LISTED RECORDS section start

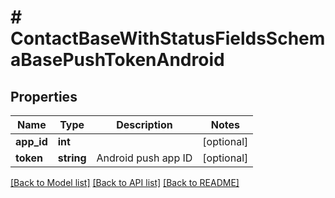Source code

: # # ContactBaseWithStatusFieldsSchemaBasePushTokenAndroid

## Properties

Name | Type | Description | Notes
------------ | ------------- | ------------- | -------------
**app_id** | **int** |  | [optional] 
**token** | **string** | Android push app ID | [optional] 

[[Back to Model list]](../../README.md#documentation-for-models) [[Back to API list]](../../README.md#documentation-for-api-endpoints) [[Back to README]](../../README.md)



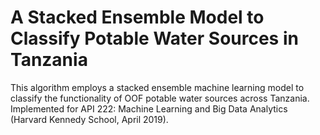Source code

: # A Stacked Ensemble Model to Classify Potable Water Sources in Tanzania

This algorithm employs a stacked ensemble machine learning model to classify the functionality of OOF potable water sources across Tanzania. Implemented for API 222: Machine Learning and Big Data Analytics (Harvard Kennedy School, April 2019).
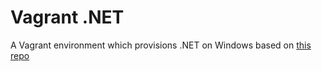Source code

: # Vagrant .NET

A Vagrant environment which provisions .NET on Windows based on [this repo](https://github.com/kwilson/vagrant-octopus)
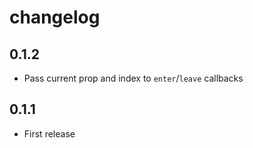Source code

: # changelog

## 0.1.2

* Pass current prop and index to `enter`/`leave` callbacks

## 0.1.1

* First release
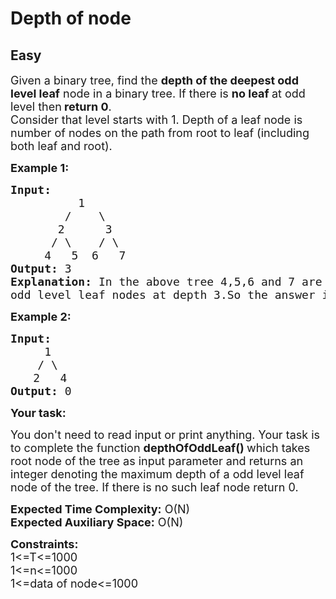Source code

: # Depth of node
## Easy 
<div class="problem-statement">
                <p></p><p><span style="font-size:18px">Given a binary tree, find&nbsp;the <strong>depth of the deepest odd level leaf</strong> node in a binary tree. If there is <strong>no leaf </strong>at odd level then<strong> return 0</strong>.<br>
Consider that level starts with 1.&nbsp;Depth of a leaf node is number of nodes on the path from root to leaf (including both leaf and root).</span></p>

<p><strong><span style="font-size:18px">Example 1:</span></strong></p>

<pre><strong><span style="font-size:18px">Input: </span></strong><span style="font-size:18px">
&nbsp;         1
&nbsp;       /    \
&nbsp;      2      3
&nbsp;     / \    / \
&nbsp;    4   5  6   7</span>
<strong><span style="font-size:18px">Output: </span></strong><span style="font-size:18px">3</span>
<span style="font-size:18px"><strong>Explanation: </strong>In the above tree 4,5,6 and 7 are</span>
<span style="font-size:18px">odd level leaf nodes at depth 3.So the answer is 3.</span>
</pre>

<p><span style="font-size:18px"><strong>Example 2:</strong></span></p>

<pre><strong><span style="font-size:18px">Input: </span></strong><span style="font-size:18px">
     1
    / \</span>
   <span style="font-size:18px"> 2   4</span>
<span style="font-size:18px"><strong>Output:</strong> 0</span>
</pre>

<p><strong><span style="font-size:18px">Your task:</span></strong></p>

<p><span style="font-size:18px">You don't need to read input or print anything. Your task is to complete the function&nbsp;<strong>depthOfOddLeaf</strong></span><span style="font-size:18px"><strong>()&nbsp;</strong>which takes root node of the tree as input parameter and returns an integer denoting the maximum depth of a odd level&nbsp;leaf node of the tree. If there is no such leaf node return 0.</span></p>

<p><span style="font-size:18px"><strong>Expected Time Complexity:</strong>&nbsp;O(N)<br>
<strong>Expected Auxiliary Space:</strong>&nbsp;O(N)</span></p>

<p><span style="font-size:18px"><strong>Constraints:</strong><br>
1&lt;=T&lt;=1000<br>
1&lt;=n&lt;=1000<br>
1&lt;=data of node&lt;=1000</span></p>
 <p></p>
            </div>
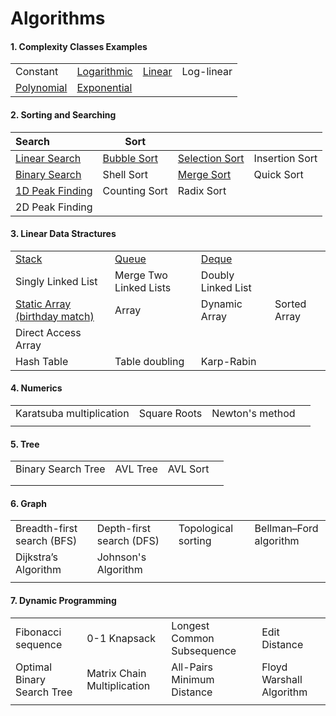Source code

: # Algorithms

#### 1. Complexity Classes Examples

|                                                              |                                                              |                                                              |            |
| ------------------------------------------------------------ | ------------------------------------------------------------ | ------------------------------------------------------------ | ---------- |
| Constant                                                     | [Logarithmic](https://github.com/shazzad-hasan/Algorithms/blob/main/complexity_classes/logarithmic.py) | [Linear](https://github.com/shazzad-hasan/Algorithms/blob/main/complexity_classes/linear.py) | Log-linear |
| [Polynomial](https://github.com/shazzad-hasan/Algorithms/blob/main/complexity_classes/quadratic.py) | [Exponential](https://github.com/shazzad-hasan/Algorithms/blob/main/complexity_classes/exponential.py) |                                                              |            |



#### 2. Sorting and Searching

| Search                                                       | Sort                                                         |                                                              |                |
| :----------------------------------------------------------- | ------------------------------------------------------------ | ------------------------------------------------------------ | -------------- |
| [Linear Search](https://github.com/shazzad-hasan/Algorithms/blob/main/sorting_and_searching/Linear_Search.py) | [Bubble Sort](https://github.com/shazzad-hasan/Algorithms/blob/main/sorting_and_searching/Bubble_Sort.py) | [Selection Sort](https://github.com/shazzad-hasan/Algorithms/blob/main/sorting_and_searching/Selection_Sort.py) | Insertion Sort |
| [Binary Search](https://github.com/shazzad-hasan/Algorithms/blob/main/sorting_and_searching/Binary_Search.py) | Shell Sort                                                   | [Merge Sort](https://github.com/shazzad-hasan/Algorithms/blob/main/sorting_and_searching/Merge_Sort.py) | Quick Sort     |
| [1D Peak Finding](https://github.com/shazzad-hasan/Algorithms/blob/main/sorting_and_searching/Peak_Element.py) | Counting Sort                                                | Radix Sort                                                   |                |
| 2D Peak Finding                                              |                                                              |                                                              |                |

#### 3. Linear Data Stractures

|                                                              |                                                              |                                                              |              |
| ------------------------------------------------------------ | ------------------------------------------------------------ | ------------------------------------------------------------ | ------------ |
| [Stack](https://github.com/shazzad-hasan/Algorithms/blob/main/linear_data_stractures/stack.py) | [Queue](https://github.com/shazzad-hasan/Algorithms/blob/main/linear_data_stractures/queue.py) | [Deque](https://github.com/shazzad-hasan/Algorithms/blob/main/linear_data_stractures/deque.py) |              |
| Singly Linked List                                           | Merge Two Linked Lists                                       | Doubly Linked List                                           |              |
| [Static Array (birthday match)](https://github.com/shazzad-hasan/Algorithms/blob/main/linear_data_stractures/birthday_match.py) | Array                                                        | Dynamic Array                                                | Sorted Array |
| Direct Access Array                                          |                                                              |                                                              |              |
| Hash Table                                                   | Table doubling                                               | Karp-Rabin                                                   |              |

#### 4. Numerics

|                          |              |                 |      |
| ------------------------ | ------------ | --------------- | ---- |
| Karatsuba multiplication | Square Roots | Newton's method |      |
|                          |              |                 |      |

#### 5. Tree

|                    |          |          |      |
| ------------------ | -------- | -------- | ---- |
| Binary Search Tree | AVL Tree | AVL Sort |      |
|                    |          |          |      |
|                    |          |          |      |

#### 6. Graph

|                            |                          |                     |                        |
| -------------------------- | ------------------------ | ------------------- | ---------------------- |
| Breadth-first search (BFS) | Depth-first search (DFS) | Topological sorting | Bellman–Ford algorithm |
| Dijkstra’s Algorithm       | Johnson's Algorithm      |                     |                        |
|                            |                          |                     |                        |

#### 7. Dynamic Programming

|                            |                             |                            |                          |
| -------------------------- | --------------------------- | -------------------------- | ------------------------ |
| Fibonacci sequence         | 0-1 Knapsack                | Longest Common Subsequence | Edit Distance            |
| Optimal Binary Search Tree | Matrix Chain Multiplication | All-Pairs Minimum Distance | Floyd Warshall Algorithm |
|                            |                             |                            |                          |

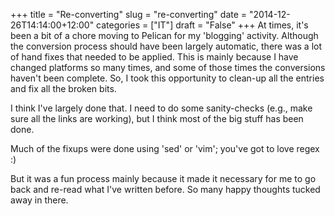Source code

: +++
title = "Re-converting"
slug = "re-converting"
date = "2014-12-26T14:14:00+12:00"
categories = ["IT"]
draft = "False"
+++
At times, it's been a bit of a chore moving to Pelican for my 'blogging' activity. Although the conversion process
should have been largely automatic, there was a lot of hand fixes that needed to be applied. This is mainly because I have
changed platforms so many times, and some of those times the conversions haven't been complete. So, I took this opportunity
to clean-up all the entries and fix all the broken bits.

I think I've largely done that. I need to do some sanity-checks (e.g., make sure all the links are working), but I think
most of the big stuff has been done.

Much of the fixups were done using 'sed' or 'vim'; you've got to love regex :)

But it was a fun process mainly because it made it necessary for me to go back and re-read what I've written before. So many 
happy thoughts tucked away in there.


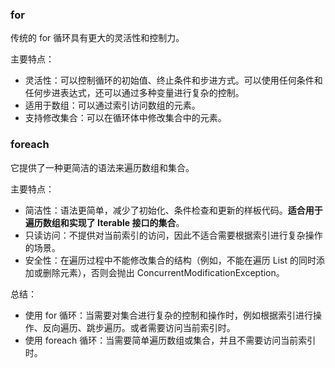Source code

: ### for 

传统的 for 循环具有更大的灵活性和控制力。

主要特点：
- 灵活性：可以控制循环的初始值、终止条件和步进方式。可以使用任何条件和任何步进表达式，还可以通过多种变量进行复杂的控制。
- 适用于数组：可以通过索引访问数组的元素。
- 支持修改集合：可以在循环体中修改集合中的元素。

### foreach

它提供了一种更简洁的语法来遍历数组和集合。

主要特点：
- 简洁性：语法更简单，减少了初始化、条件检查和更新的样板代码。**适合用于遍历数组和实现了 Iterable 接口的集合**。
- 只读访问：不提供对当前索引的访问，因此不适合需要根据索引进行复杂操作的场景。
- 安全性：在遍历过程中不能修改集合的结构（例如，不能在遍历 List 的同时添加或删除元素），否则会抛出 ConcurrentModificationException。


总结：
- 使用 for 循环：当需要对集合进行复杂的控制和操作时，例如根据索引进行操作、反向遍历、跳步遍历。或者需要访问当前索引时。
- 使用 foreach 循环：当需要简单遍历数组或集合，并且不需要访问当前索引时。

LISTED RECORDS section end

— EXERCISE OBJECTIVE —
Write out again only the lines from the one with "### foreach" through the last line of the records above. Keep every word as it stands.

— RESPONSE —
### foreach

它提供了一种更简洁的语法来遍历数组和集合。

主要特点：
- 简洁性：语法更简单，减少了初始化、条件检查和更新的样板代码。**适合用于遍历数组和实现了 Iterable 接口的集合**。
- 只读访问：不提供对当前索引的访问，因此不适合需要根据索引进行复杂操作的场景。
- 安全性：在遍历过程中不能修改集合的结构（例如，不能在遍历 List 的同时添加或删除元素），否则会抛出 ConcurrentModificationException。


总结：
- 使用 for 循环：当需要对集合进行复杂的控制和操作时，例如根据索引进行操作、反向遍历、跳步遍历。或者需要访问当前索引时。
- 使用 foreach 循环：当需要简单遍历数组或集合，并且不需要访问当前索引时。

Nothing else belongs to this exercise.